Caminhar 800 quilômetros em um mês. Lidar com bolhas, várias bolhas nos pés e nas mãos. Andar sob o sol e o vento. Sozinho, na maior parte do tempo. O que leva 300 mil pessoas, por ano, a se submeter a essa jornada? Para essa pergunta, ouviremos 300 mil respostas diferentes. Superação, autoconhecimento, aventura são palavras que costumam se fazer presentes quando se fala no Caminho de Santiago, a rota peregrina mais conhecida da Europa cuja chegada é na cidade espanhola de Santiago de Compostela. Há, porém, outras palavras que percorrem essa viagem: diversão, vinho, mesa farta, solidariedade, amizade. Hoje, o jornalista Giovanni Faria embarca para a sua terceira caminhada. Dessa vez, sua “chegada” será 100 quilômetros além de Compostela, na cidade de Finisterre que, durante séculos, antes do descobrimento das Américas, muitos acreditavam que era o fim do mundo.

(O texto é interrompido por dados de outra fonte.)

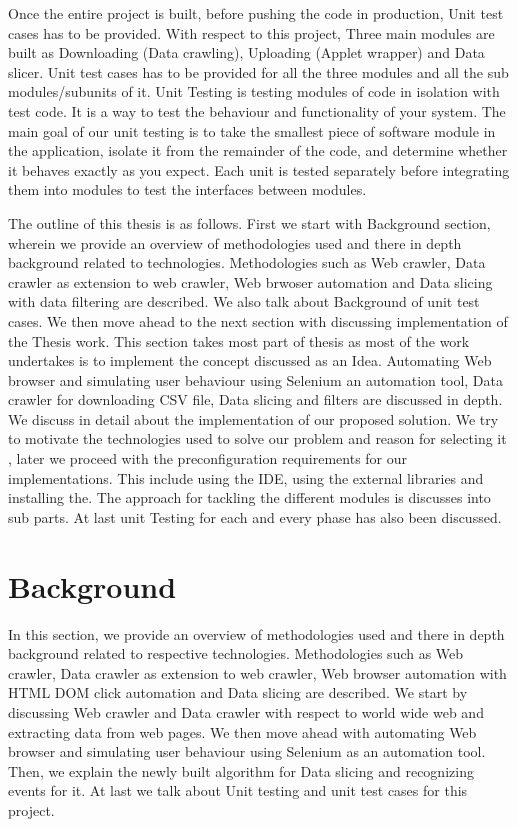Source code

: \documentclass[article,type=msc,colorback,accentcolor=tud9c,twoside,11pt]{tudthesis}
\begin{document}
Once the entire project is built, before pushing the code in production, Unit test cases has to be provided. With respect to this project, Three main modules are built as Downloading (Data crawling), Uploading (Applet wrapper) and Data slicer. Unit test cases has to be provided for all the three modules and all the sub modules/subunits of it. Unit Testing\cite{EffectivnessofUnitTest} is testing modules of code in isolation with test code. It is a way to test the behaviour and functionality of your system. The main goal of our unit testing is to take the smallest piece of software module in the application, isolate it from the remainder of the code, and determine whether it behaves exactly as you expect. Each unit is tested separately before integrating them into modules to test the interfaces between modules.


The outline of this thesis is as follows. First we start with Background section, wherein we provide an overview of methodologies used and there in depth background related to technologies. Methodologies such as Web crawler, Data crawler as extension to web crawler, Web brwoser automation and Data slicing with data filtering are described. We also talk about Background of unit test cases. We then move ahead to the next section with discussing implementation of the Thesis work. This section takes most part of thesis as most of the work undertakes is to implement the concept discussed as an Idea. Automating Web browser and simulating user behaviour using Selenium an automation tool, Data crawler for downloading CSV file, Data slicing and filters are discussed in depth. We discuss in detail about the implementation of our proposed solution. We try to motivate the technologies used to solve our problem and reason for selecting it , later we proceed with the preconfiguration requirements for our implementations. This include using the IDE, using the external libraries and installing the. The approach for tackling the different modules is discusses into sub parts. At last unit Testing for each and every phase has also been discussed.

\clearpage
\section{Background}
In this section, we provide an overview of methodologies used and there in depth background related to respective technologies. Methodologies such as Web crawler, Data crawler as extension to web crawler, Web browser automation with HTML DOM click automation and Data slicing are described. We start by discussing Web crawler and Data crawler with respect to world wide web and extracting data from web pages. We then move ahead with automating Web browser and simulating user behaviour using Selenium as an automation tool. Then, we explain the newly built algorithm for Data slicing and recognizing events for it. At last we talk about Unit testing and unit test cases for this project.
\end{document}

Aos 57 anos, ele se preparou para a viagem caminhando por Niterói (RJ), onde mora. Diariamente, percorreu 30 quilômetros ao longo da orla (Mac – Fortaleza de Santa Cruz – Mac), das 6h às 12h. Em 50 dias, emagreceu 10 quilos.

Primeira dica: preparação física é fundamental para enfrentar o Caminho de Santiago.

Foi após escapar por um triz de um infarto que Giovanni entendeu que precisava mudar o rumo de sua vida. Quase que de imediato,

lembrou-se de uma das maiores emoções que sentira, justamente, na Praça do Obradoiro, local onde oficialmente encerra a caminhada de um peregrino. Ali fica a Catedral de Santiago de Compostela, que celebra missas diárias para os que chegam. Em 2014, ele foi até lá esperar pelo irmão um ano mais novo, que já faz o caminho há dez anos.

“Enquanto esperava meu irmão, fiquei observando as pessoas chegando. Fiquei extasiado. Chegavam exaustas, maltrapilhas, mas muito emocionadas. O clima na praça é muito especial. Eu me emocionei muito. Quando percebi meu irmão chegando, a primeira coisa que notei é que ele estava muito magro. Meu irmão sempre foi um bicho do mato, muito tímido. E a cada minuto, ele encontrava uma pessoa diferente, se abraçavam e choravam juntos. Fiquei me perguntando o que tinha nesse caminho que tinha feito essa transformação no meu irmão”, conta Giovanni, que é casado e tem dois filhos.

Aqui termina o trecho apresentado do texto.